> _TASK ITEM_: Give the number of lines below that hold the string "responsabilité", and nothing more.
+++ PROVIDED RECORDS
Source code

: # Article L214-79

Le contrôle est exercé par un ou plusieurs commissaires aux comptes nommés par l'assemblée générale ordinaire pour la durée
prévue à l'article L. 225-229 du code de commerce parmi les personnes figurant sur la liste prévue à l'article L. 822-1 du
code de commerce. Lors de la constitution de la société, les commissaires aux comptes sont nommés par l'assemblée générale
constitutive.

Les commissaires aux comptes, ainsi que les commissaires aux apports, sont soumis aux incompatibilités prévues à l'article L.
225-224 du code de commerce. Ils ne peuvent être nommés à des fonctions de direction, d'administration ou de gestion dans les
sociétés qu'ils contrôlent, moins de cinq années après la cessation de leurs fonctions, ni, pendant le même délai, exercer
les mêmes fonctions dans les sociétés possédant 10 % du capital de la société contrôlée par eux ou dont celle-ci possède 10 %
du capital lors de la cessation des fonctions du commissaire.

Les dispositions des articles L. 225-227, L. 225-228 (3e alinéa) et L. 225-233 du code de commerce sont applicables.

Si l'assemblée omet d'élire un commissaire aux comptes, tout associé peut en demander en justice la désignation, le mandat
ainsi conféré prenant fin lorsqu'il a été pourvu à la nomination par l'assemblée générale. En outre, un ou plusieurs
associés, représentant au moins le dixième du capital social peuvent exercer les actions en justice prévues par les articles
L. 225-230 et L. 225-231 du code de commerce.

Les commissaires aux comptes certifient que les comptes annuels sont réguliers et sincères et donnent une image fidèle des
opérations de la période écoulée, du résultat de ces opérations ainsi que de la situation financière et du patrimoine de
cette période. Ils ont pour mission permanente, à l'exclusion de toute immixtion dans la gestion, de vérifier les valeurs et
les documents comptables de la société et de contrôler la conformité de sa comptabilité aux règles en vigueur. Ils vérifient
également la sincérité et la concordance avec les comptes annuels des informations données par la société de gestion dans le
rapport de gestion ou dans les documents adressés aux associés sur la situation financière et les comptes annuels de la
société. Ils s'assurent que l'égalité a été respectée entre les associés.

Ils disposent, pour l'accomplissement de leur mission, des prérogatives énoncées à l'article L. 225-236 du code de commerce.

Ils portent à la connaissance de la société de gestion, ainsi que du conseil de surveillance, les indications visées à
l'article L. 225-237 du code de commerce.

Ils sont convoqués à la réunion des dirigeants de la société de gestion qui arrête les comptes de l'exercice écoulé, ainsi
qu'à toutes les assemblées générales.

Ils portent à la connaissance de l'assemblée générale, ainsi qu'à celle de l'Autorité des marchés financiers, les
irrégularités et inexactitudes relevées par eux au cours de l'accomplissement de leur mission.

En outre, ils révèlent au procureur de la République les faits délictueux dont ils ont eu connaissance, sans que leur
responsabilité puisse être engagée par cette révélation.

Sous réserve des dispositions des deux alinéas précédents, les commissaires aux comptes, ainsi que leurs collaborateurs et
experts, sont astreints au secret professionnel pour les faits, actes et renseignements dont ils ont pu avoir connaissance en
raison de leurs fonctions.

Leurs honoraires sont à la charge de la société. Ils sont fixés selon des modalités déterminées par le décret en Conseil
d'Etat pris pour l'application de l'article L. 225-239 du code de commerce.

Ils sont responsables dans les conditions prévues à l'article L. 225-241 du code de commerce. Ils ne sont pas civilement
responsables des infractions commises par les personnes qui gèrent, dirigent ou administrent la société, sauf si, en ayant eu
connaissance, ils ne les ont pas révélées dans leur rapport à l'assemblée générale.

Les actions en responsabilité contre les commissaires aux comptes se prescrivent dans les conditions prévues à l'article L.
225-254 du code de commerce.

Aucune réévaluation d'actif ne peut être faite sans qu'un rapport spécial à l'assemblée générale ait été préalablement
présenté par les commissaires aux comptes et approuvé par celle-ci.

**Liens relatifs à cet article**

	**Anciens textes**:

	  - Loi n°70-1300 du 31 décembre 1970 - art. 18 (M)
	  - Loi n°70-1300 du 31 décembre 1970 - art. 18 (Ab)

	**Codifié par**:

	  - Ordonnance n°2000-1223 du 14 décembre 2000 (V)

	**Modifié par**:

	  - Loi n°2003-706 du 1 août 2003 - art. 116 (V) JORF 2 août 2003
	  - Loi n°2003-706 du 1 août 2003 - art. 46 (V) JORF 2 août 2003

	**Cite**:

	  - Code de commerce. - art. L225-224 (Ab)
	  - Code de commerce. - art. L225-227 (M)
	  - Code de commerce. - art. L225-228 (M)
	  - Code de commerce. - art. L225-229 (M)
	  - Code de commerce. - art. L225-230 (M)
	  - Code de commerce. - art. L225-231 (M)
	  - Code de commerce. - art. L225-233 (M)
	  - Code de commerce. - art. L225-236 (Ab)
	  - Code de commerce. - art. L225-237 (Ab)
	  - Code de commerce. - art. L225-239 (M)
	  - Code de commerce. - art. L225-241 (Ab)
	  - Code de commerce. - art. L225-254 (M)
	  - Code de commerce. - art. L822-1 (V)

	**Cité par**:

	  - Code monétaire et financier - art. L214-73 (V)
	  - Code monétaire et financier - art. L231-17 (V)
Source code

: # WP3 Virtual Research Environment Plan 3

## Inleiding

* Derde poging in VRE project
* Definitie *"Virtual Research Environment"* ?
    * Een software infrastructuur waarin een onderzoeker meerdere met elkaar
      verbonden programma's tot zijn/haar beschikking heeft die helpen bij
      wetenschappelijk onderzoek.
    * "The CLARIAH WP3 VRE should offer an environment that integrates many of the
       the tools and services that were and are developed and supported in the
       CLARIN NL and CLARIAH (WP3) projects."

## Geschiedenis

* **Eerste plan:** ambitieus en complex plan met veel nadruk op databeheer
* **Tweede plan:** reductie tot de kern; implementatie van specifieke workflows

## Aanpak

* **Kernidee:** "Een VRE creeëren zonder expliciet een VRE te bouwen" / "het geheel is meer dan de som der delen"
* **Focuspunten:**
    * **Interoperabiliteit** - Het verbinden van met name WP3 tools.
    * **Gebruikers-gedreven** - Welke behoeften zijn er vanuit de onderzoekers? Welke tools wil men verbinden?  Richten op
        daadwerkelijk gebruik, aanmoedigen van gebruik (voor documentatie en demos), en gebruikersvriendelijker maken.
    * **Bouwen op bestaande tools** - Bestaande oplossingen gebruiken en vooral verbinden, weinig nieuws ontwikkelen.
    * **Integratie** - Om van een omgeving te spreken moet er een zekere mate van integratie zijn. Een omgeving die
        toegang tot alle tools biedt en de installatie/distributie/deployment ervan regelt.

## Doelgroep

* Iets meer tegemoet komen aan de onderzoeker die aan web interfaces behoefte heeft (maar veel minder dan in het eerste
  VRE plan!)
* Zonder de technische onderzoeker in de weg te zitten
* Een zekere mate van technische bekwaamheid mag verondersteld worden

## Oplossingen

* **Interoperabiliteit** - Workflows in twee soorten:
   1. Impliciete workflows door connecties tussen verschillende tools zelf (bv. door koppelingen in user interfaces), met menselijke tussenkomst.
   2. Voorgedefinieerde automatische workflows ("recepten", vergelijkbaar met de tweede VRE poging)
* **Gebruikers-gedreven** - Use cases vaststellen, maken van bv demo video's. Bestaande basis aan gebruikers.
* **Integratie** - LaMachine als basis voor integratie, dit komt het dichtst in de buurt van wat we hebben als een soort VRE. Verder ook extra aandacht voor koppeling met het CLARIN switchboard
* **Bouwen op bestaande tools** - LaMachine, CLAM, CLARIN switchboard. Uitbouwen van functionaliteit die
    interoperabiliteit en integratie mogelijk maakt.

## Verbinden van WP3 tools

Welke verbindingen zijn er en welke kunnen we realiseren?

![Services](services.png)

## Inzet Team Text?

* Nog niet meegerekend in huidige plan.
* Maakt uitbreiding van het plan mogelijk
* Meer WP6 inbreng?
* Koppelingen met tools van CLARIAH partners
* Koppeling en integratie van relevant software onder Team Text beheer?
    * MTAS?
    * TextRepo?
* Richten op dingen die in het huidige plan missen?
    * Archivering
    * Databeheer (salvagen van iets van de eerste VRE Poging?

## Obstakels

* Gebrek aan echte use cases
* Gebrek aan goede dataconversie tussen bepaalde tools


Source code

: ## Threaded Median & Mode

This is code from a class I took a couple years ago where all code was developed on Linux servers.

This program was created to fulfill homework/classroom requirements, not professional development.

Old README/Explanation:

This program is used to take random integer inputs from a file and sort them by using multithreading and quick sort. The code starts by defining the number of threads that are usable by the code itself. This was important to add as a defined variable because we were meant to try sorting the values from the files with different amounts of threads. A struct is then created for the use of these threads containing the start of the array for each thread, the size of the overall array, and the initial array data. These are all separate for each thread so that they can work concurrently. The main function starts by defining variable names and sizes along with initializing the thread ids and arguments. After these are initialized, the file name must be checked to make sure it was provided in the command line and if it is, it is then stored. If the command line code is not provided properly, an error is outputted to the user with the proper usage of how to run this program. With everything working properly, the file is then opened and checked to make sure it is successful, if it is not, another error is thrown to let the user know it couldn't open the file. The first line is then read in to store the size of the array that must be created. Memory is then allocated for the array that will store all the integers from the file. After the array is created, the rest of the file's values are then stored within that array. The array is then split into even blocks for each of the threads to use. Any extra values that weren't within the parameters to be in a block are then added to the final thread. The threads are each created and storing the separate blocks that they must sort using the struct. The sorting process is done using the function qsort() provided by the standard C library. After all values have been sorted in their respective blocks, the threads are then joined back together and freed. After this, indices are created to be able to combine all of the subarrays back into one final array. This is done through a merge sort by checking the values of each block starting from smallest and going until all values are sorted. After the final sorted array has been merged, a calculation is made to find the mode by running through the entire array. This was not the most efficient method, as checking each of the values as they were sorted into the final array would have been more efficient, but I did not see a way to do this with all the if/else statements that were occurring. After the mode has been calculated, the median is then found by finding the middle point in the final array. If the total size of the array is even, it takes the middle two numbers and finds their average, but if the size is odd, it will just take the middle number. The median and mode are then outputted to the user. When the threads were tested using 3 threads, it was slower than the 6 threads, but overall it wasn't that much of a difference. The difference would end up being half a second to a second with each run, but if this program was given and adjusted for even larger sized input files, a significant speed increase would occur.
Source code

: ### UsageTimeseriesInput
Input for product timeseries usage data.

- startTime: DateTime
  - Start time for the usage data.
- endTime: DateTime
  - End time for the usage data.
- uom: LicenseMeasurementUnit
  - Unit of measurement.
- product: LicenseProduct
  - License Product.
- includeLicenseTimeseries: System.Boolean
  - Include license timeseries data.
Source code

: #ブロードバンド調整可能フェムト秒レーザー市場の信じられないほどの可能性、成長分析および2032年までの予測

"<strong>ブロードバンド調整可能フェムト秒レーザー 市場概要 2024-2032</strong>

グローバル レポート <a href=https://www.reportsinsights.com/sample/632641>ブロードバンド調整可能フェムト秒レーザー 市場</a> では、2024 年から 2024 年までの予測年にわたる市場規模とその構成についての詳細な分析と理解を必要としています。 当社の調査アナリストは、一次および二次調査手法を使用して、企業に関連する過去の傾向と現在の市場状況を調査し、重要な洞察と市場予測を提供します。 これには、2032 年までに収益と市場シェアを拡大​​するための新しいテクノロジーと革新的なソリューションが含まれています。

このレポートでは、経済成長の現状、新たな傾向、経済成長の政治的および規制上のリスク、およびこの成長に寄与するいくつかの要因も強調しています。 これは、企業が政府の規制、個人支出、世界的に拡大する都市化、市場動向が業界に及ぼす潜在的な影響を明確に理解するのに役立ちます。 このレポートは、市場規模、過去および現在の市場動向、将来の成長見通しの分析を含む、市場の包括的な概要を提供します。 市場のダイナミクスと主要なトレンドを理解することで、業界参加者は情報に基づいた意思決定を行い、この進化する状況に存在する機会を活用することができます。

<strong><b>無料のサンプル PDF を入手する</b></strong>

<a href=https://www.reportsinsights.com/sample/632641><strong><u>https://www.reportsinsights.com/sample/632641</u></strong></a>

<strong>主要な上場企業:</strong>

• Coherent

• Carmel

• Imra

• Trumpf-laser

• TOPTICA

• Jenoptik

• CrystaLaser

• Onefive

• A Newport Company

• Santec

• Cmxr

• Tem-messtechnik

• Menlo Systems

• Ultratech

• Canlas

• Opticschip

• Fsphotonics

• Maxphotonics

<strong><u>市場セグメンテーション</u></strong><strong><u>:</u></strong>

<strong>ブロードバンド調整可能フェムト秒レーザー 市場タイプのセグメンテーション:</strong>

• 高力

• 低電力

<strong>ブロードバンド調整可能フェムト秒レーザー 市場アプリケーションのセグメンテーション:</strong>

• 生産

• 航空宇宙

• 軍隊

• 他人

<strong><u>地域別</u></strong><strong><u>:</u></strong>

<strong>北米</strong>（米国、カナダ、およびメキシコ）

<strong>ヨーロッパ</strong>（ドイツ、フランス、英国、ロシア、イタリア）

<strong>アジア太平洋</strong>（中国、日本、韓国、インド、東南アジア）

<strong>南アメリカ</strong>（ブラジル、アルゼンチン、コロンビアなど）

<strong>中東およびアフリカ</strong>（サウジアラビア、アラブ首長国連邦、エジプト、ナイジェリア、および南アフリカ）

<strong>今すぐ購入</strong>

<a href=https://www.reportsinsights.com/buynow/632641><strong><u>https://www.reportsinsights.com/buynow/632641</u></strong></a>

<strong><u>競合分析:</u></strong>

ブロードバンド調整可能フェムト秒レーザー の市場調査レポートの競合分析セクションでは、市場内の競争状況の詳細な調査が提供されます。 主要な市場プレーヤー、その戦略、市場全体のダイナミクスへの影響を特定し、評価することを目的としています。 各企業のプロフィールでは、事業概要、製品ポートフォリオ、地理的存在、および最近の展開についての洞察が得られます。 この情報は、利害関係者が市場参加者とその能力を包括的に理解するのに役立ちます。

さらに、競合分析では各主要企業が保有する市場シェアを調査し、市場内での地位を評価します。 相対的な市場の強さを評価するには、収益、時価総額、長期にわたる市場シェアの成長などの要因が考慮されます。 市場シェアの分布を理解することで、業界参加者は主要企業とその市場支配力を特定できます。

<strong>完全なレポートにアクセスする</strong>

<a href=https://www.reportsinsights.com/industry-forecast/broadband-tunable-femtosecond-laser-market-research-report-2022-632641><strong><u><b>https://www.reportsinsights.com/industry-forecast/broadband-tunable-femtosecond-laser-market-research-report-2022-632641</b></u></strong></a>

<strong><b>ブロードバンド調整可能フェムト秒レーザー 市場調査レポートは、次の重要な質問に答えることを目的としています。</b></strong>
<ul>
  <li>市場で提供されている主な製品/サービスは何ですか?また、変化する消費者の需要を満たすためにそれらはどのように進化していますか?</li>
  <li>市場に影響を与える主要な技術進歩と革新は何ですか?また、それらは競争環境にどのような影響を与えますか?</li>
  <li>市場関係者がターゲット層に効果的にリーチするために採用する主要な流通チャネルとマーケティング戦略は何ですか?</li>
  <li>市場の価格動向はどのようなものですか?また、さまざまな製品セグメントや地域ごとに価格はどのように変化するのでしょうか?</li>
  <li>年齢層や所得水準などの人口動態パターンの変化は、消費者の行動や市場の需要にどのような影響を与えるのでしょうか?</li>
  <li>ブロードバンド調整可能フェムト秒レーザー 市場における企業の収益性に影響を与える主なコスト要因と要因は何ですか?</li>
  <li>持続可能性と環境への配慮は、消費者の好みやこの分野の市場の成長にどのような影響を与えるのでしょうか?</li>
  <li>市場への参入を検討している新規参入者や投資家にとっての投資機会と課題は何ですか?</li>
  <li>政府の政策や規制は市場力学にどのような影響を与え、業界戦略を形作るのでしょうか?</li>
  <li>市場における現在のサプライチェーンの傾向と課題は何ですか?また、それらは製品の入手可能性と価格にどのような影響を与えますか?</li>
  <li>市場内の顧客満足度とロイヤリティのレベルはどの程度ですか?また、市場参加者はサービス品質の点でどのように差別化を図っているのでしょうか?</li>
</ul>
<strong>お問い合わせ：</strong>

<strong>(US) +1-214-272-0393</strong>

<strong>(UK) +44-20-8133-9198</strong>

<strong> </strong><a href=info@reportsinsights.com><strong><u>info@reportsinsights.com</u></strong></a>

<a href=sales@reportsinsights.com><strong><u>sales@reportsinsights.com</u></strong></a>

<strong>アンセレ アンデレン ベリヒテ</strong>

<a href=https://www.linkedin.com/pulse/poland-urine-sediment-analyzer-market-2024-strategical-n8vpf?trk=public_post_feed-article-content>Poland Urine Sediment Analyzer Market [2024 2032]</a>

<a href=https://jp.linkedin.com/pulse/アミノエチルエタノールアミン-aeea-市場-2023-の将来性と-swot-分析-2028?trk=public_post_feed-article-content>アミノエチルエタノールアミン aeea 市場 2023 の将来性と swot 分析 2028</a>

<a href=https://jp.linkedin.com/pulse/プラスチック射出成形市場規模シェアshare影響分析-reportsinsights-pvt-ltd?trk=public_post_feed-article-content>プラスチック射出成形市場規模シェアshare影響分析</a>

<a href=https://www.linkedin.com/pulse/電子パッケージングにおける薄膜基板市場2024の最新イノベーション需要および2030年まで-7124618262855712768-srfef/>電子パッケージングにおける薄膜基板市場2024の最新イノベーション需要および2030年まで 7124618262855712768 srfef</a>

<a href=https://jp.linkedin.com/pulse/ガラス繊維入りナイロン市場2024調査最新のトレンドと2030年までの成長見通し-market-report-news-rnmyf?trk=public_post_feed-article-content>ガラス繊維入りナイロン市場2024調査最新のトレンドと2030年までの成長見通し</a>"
++++++
> _RESULT BELOW_: 2